### Exercise:
Please make an exact transcription of the records, keeping the pictures out of it.

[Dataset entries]
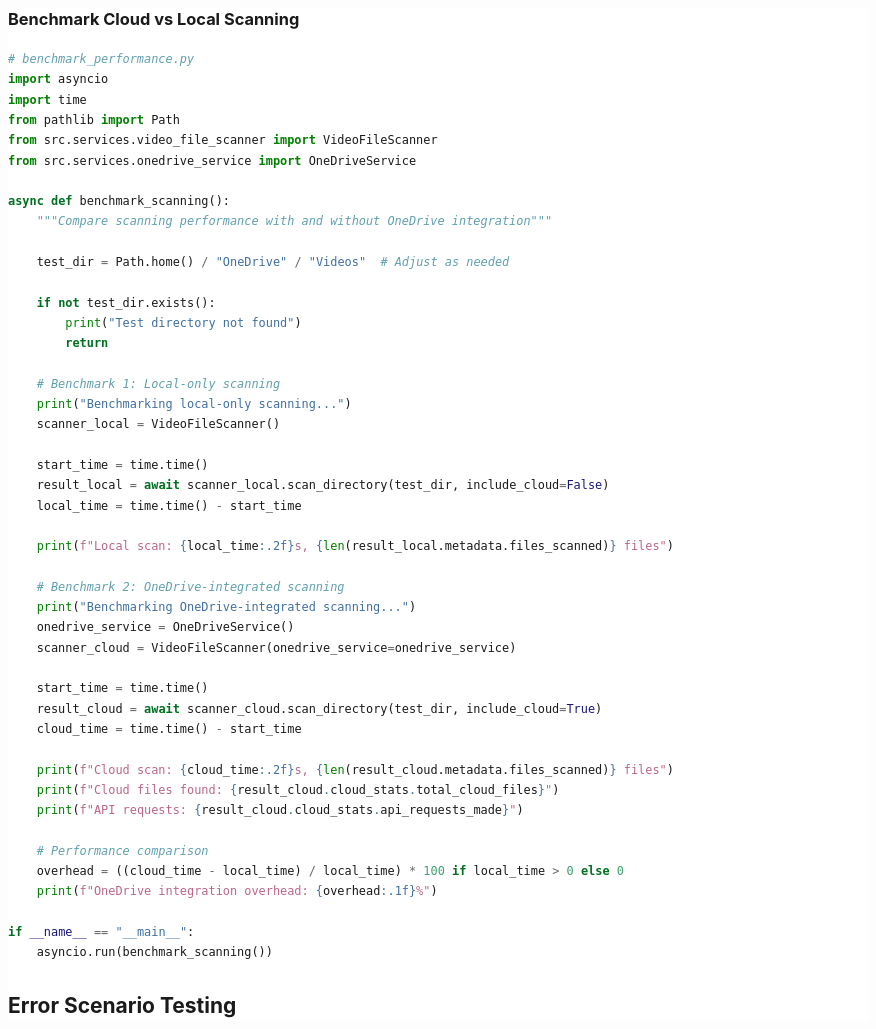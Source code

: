 ### Benchmark Cloud vs Local Scanning
```python
# benchmark_performance.py
import asyncio
import time
from pathlib import Path
from src.services.video_file_scanner import VideoFileScanner
from src.services.onedrive_service import OneDriveService

async def benchmark_scanning():
    """Compare scanning performance with and without OneDrive integration"""
    
    test_dir = Path.home() / "OneDrive" / "Videos"  # Adjust as needed
    
    if not test_dir.exists():
        print("Test directory not found")
        return
    
    # Benchmark 1: Local-only scanning
    print("Benchmarking local-only scanning...")
    scanner_local = VideoFileScanner()
    
    start_time = time.time()
    result_local = await scanner_local.scan_directory(test_dir, include_cloud=False)
    local_time = time.time() - start_time
    
    print(f"Local scan: {local_time:.2f}s, {len(result_local.metadata.files_scanned)} files")
    
    # Benchmark 2: OneDrive-integrated scanning  
    print("Benchmarking OneDrive-integrated scanning...")
    onedrive_service = OneDriveService()
    scanner_cloud = VideoFileScanner(onedrive_service=onedrive_service)
    
    start_time = time.time()
    result_cloud = await scanner_cloud.scan_directory(test_dir, include_cloud=True)
    cloud_time = time.time() - start_time
    
    print(f"Cloud scan: {cloud_time:.2f}s, {len(result_cloud.metadata.files_scanned)} files")
    print(f"Cloud files found: {result_cloud.cloud_stats.total_cloud_files}")
    print(f"API requests: {result_cloud.cloud_stats.api_requests_made}")
    
    # Performance comparison
    overhead = ((cloud_time - local_time) / local_time) * 100 if local_time > 0 else 0
    print(f"OneDrive integration overhead: {overhead:.1f}%")

if __name__ == "__main__":
    asyncio.run(benchmark_scanning())
```

## Error Scenario Testing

### Response to the exercise:
Source code

: ### Benchmark Cloud vs Local Scanning
```python
# benchmark_performance.py
import asyncio
import time
from pathlib import Path
from src.services.video_file_scanner import VideoFileScanner
from src.services.onedrive_service import OneDriveService

async def benchmark_scanning():
    """Compare scanning performance with and without OneDrive integration"""
    
    test_dir = Path.home() / "OneDrive" / "Videos"  # Adjust as needed
    
    if not test_dir.exists():
        print("Test directory not found")
        return
    
    # Benchmark 1: Local-only scanning
    print("Benchmarking local-only scanning...")
    scanner_local = VideoFileScanner()
    
    start_time = time.time()
    result_local = await scanner_local.scan_directory(test_dir, include_cloud=False)
    local_time = time.time() - start_time
    
    print(f"Local scan: {local_time:.2f}s, {len(result_local.metadata.files_scanned)} files")
    
    # Benchmark 2: OneDrive-integrated scanning  
    print("Benchmarking OneDrive-integrated scanning...")
    onedrive_service = OneDriveService()
    scanner_cloud = VideoFileScanner(onedrive_service=onedrive_service)
    
    start_time = time.time()
    result_cloud = await scanner_cloud.scan_directory(test_dir, include_cloud=True)
    cloud_time = time.time() - start_time
    
    print(f"Cloud scan: {cloud_time:.2f}s, {len(result_cloud.metadata.files_scanned)} files")
    print(f"Cloud files found: {result_cloud.cloud_stats.total_cloud_files}")
    print(f"API requests: {result_cloud.cloud_stats.api_requests_made}")
    
    # Performance comparison
    overhead = ((cloud_time - local_time) / local_time) * 100 if local_time > 0 else 0
    print(f"OneDrive integration overhead: {overhead:.1f}%")

if __name__ == "__main__":
    asyncio.run(benchmark_scanning())
```

## Error Scenario Testing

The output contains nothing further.